2007 Cumhurbaşkanlığı Kupası

2007 Cumhurbaşkanlığı kupasını Umut Atakişi kazandı. 9.5 Puanla birinci olan Umut Atakişi'yi 2. olan Kıvanç Haznedaroğlu 9.5 ve 3. Barış Esen 8.5 puan ile izledi.

Resmi Site

Sıralama

Fotoğraflar

19 Nisan 2007

Sigeman Satranç Turnuvası Sigeman Satranç Turnuvası İsveç'in Malmö şehrinde 18-26 Nisan 2007 tarihleri arasında yapılıyor. Katılan Oyuncular: Çeparinov Bulgaristan, L'Ami Hollanda,Berg İsveç, Kotroniyas Yunanistan,Persson İsveç,Timman Hollanda, Hektor İsveç, Karlson İsveç, Hemansson İsveç. Resmi Site

08 Nisan 2007

Satrancın Önemi

Satrancın bizce önemi, kişinin düşünsel yetenek ve değerlerini geliştirmesidir. Günlük yaşantımızda olduğu gibi, satranç oyununda da planlama, harekete geçme, sonuç alma ve gözden geçirme adımlarını atmak değişmez kuraldır. Bu güzel ve yararlı oyunu en iyi tanımlayan sözlerden birisi herhalde şudur: “40 güzel hamle bir oyunu kazanmak için yeterli olmaz, ancak bir kötü hamle kaybetmek için yeterlidir.” Kendi yaşamımızda da aynısı değil mi?
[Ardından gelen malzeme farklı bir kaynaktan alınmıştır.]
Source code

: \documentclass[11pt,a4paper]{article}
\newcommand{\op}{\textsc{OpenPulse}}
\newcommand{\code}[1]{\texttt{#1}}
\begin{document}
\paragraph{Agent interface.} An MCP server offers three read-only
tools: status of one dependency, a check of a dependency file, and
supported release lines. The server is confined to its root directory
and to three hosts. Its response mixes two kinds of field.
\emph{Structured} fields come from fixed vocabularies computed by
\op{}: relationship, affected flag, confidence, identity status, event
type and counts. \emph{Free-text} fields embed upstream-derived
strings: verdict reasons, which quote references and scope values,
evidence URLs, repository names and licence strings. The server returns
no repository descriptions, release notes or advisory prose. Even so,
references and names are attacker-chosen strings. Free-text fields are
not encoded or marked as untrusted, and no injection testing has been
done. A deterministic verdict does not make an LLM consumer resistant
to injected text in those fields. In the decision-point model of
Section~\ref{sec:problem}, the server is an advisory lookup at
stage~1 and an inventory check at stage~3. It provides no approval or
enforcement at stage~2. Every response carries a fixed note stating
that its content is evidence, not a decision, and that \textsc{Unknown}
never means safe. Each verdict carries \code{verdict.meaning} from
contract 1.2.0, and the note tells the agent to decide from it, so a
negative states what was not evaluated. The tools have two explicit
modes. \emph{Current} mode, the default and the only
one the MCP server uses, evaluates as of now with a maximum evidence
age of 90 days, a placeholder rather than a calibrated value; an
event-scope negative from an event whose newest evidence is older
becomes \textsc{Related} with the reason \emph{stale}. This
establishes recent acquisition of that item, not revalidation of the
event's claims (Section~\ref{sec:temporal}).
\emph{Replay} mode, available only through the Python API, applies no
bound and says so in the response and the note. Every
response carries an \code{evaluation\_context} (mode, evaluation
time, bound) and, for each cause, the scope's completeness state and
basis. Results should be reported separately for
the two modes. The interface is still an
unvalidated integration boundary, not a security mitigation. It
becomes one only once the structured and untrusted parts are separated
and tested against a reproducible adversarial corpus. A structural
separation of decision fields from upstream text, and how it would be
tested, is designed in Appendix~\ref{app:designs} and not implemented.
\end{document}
Yerinde ve zamanında davranma, zeka, yaratıcılık, cesaret, sabır ve serinkanlılık gibi evrensel yeteneklerimizi geliştiren bu düşünce sporuna sahip çıkmamız gerektiğini düşünüyorum.
Satrancın şu sıralar ülkemiz açısından önemi ise, İstanbul 2000 Dünya Satranç Olimpiyatlarının ev sahipliğinin ve organizasyonunun Türkiye tarafından üstlenilmesidir. Bu çok önemli spor ve kültürel etkinliğinde ülkemize 150’ye yakın ülkeden misafir sporcular gelecektir. Ancak gördüğümüz o ki herhangi bir hazırlık yapılmamaktadır.
Biz de Bursalı Mühendisler, öğretmenler, TOFAŞ ve Mako mensupları olarak aramızda takımlar oluşturduk ve 22 Kasım-19 Aralık 1998 tarihleri arasında Bursa takımlar arası satranç birinciliğini düzenledik. Dönerli turnuvaya 16 sporcu katıldı. Turnuva sonucunda öğretmenler ile TOFAŞ 9 puan, Mühendisler 4 puan, Mako ise 2 puan aldılar. Kişilerin takımlar halinde bir araya gelerek dostluk ve dayanışma içinde bireysel mücadele etmeleri anlamlı olmuştur.

İhsan Dirican 
Aralık 1998, Bursa

02 Nisan 2007

2000 İstanbul 34. Satranç Olimpiyatının ardından*

Sevgili İhsan Dirican’ın güzel organizasyonuyla 29 Ekim 2000, Pazar günü, 34. Satranç Olimpiyat oyunlarını izlemek üzere İstanbul’daydık. İhsan Dirican, Mehmet Fatih Bayar, Mehmet Gazioğlu, Özgür Özbostanlar ve benim için güzel ve yorucu bir geziydi. İhsan’ın Toyotasıyla hızlı bir şekilde Yalova’ya vardık. Feribotun kalkışı 9:30’daymış. Neyse birkaç gazete alarak satranç haberlerini kıraat ettik bir solukta. Cumhuriyet dergide Sertaç Dalkıran’ın olmayışı hemen dikkatimizi çekmişti. Yalova’dan bir saatte Yenikapı’ya vardık. Vardığımız gibi İhsan’la “Sen mi İstanbul’u daha iyi bilirsin yoksa ben mi?” tartışmasını sürdürerek Taksim'e vardık.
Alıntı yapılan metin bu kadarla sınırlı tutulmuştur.